PROBLEM DESCRIPTION
Copy each line of the listing that includes "MyStack".
_ _ _ _ _
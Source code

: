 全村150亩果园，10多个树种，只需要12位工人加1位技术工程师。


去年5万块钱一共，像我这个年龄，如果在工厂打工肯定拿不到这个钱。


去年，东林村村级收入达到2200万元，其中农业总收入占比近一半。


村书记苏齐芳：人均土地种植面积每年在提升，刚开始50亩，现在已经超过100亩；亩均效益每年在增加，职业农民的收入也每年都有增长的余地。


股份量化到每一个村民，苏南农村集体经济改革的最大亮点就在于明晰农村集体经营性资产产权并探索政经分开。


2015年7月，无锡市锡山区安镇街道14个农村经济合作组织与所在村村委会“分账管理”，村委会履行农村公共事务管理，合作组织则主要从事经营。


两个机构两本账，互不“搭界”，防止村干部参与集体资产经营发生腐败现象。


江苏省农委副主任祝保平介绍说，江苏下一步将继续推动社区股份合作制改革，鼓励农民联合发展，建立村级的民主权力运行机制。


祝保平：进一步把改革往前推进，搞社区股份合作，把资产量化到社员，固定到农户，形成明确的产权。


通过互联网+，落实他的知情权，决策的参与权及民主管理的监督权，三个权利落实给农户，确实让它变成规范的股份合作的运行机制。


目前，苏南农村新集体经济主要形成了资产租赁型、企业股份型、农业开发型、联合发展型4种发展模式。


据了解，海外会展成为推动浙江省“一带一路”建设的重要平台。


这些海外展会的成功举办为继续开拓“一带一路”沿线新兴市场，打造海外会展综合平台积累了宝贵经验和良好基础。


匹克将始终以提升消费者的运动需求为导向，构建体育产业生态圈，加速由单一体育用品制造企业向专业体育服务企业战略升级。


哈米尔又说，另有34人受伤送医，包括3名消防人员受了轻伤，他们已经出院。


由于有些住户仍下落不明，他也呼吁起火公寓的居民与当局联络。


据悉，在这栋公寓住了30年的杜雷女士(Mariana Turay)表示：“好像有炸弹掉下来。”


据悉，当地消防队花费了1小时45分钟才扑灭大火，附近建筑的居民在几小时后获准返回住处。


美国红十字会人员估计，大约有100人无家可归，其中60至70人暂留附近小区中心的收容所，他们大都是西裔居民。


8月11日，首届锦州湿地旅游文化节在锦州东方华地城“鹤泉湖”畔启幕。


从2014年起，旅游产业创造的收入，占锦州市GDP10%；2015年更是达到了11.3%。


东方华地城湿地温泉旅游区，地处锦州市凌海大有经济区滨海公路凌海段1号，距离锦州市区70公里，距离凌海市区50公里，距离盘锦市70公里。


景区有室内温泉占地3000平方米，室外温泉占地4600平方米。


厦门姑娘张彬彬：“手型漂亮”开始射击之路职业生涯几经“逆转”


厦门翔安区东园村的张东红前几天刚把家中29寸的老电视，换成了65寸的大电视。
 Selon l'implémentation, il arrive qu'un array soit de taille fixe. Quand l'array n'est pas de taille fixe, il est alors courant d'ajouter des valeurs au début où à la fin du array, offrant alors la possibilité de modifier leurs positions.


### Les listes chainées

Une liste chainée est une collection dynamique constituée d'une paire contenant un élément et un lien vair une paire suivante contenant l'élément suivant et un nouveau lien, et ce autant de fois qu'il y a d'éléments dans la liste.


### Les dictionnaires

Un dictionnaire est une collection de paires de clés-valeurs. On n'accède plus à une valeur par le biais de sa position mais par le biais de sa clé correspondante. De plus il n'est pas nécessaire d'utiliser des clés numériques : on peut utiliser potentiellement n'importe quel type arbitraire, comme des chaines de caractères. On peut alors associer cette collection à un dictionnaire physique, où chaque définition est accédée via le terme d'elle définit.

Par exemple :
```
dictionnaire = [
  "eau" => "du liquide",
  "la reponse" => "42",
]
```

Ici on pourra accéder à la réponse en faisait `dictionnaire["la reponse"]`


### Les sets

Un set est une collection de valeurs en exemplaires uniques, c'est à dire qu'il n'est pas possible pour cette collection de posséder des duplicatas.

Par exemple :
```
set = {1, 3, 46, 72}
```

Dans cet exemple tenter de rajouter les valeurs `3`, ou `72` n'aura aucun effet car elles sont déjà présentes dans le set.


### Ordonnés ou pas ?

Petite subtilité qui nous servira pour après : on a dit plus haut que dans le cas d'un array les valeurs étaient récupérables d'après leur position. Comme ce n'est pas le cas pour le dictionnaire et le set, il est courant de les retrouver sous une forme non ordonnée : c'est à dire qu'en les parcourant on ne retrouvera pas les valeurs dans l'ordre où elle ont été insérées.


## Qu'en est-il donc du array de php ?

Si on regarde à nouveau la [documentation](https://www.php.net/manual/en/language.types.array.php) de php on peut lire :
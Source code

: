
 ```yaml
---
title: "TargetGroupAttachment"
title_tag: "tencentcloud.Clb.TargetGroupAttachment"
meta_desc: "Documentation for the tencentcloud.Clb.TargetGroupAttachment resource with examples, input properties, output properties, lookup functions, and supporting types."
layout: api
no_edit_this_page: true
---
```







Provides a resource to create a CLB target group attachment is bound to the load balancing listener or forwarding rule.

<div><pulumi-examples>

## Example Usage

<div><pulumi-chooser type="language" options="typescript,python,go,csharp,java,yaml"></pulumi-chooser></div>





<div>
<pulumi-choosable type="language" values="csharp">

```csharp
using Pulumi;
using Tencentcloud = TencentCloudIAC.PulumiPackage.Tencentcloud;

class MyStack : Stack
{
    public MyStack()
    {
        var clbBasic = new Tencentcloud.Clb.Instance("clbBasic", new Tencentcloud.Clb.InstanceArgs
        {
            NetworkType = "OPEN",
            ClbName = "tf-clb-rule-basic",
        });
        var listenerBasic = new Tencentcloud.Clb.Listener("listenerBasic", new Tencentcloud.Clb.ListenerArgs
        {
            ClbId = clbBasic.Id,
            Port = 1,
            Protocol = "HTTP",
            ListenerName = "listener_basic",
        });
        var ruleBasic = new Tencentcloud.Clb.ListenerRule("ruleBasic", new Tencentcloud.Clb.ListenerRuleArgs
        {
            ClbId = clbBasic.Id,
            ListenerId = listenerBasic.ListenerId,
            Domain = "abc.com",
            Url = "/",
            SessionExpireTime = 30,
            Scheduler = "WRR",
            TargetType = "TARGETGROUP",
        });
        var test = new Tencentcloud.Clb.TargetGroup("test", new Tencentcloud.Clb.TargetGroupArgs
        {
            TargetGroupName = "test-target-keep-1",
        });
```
_ _ _ _ _
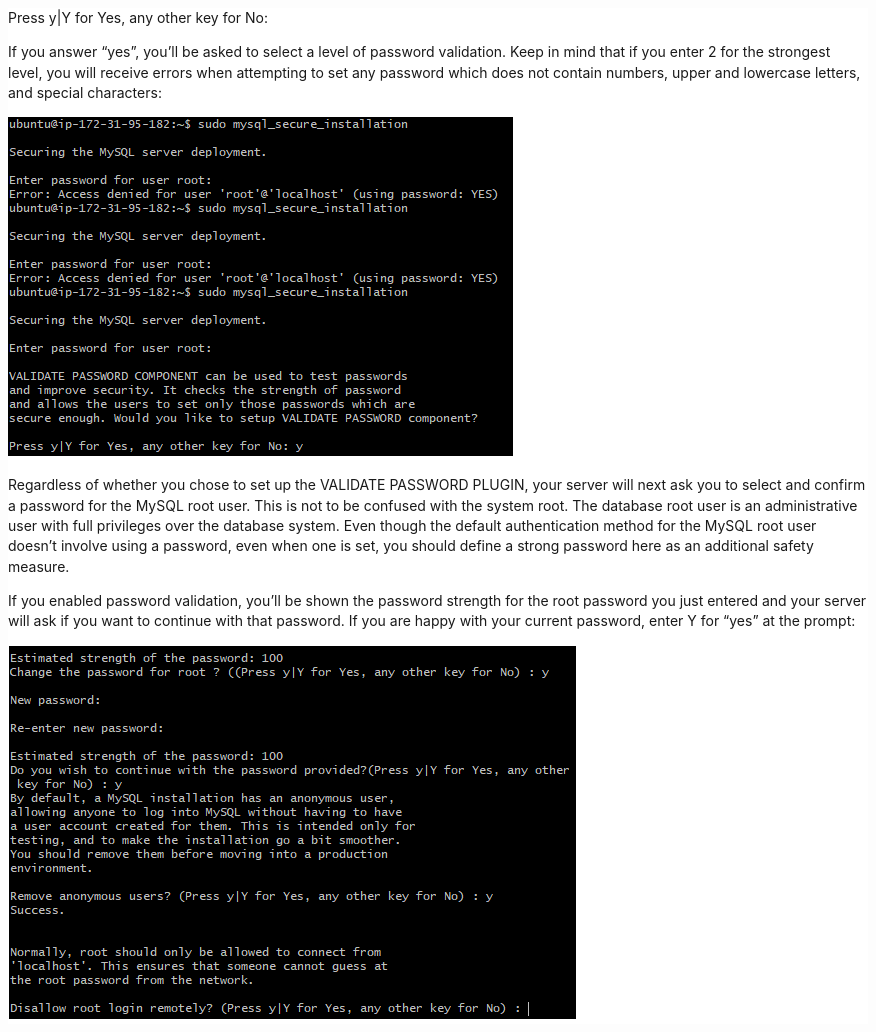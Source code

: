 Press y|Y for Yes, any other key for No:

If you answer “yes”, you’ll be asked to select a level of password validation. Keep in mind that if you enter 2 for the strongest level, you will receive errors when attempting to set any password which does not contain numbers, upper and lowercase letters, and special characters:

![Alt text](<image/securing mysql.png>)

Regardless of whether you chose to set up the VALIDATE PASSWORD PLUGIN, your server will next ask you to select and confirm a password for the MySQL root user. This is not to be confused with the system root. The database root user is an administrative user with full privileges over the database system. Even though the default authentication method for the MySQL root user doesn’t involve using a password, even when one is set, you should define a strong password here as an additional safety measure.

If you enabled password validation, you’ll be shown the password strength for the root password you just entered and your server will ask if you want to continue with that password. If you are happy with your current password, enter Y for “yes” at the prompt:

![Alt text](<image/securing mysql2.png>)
_ _ _ _ _
EXPECTED ANSWER
class MyStack : Stack
    public MyStack()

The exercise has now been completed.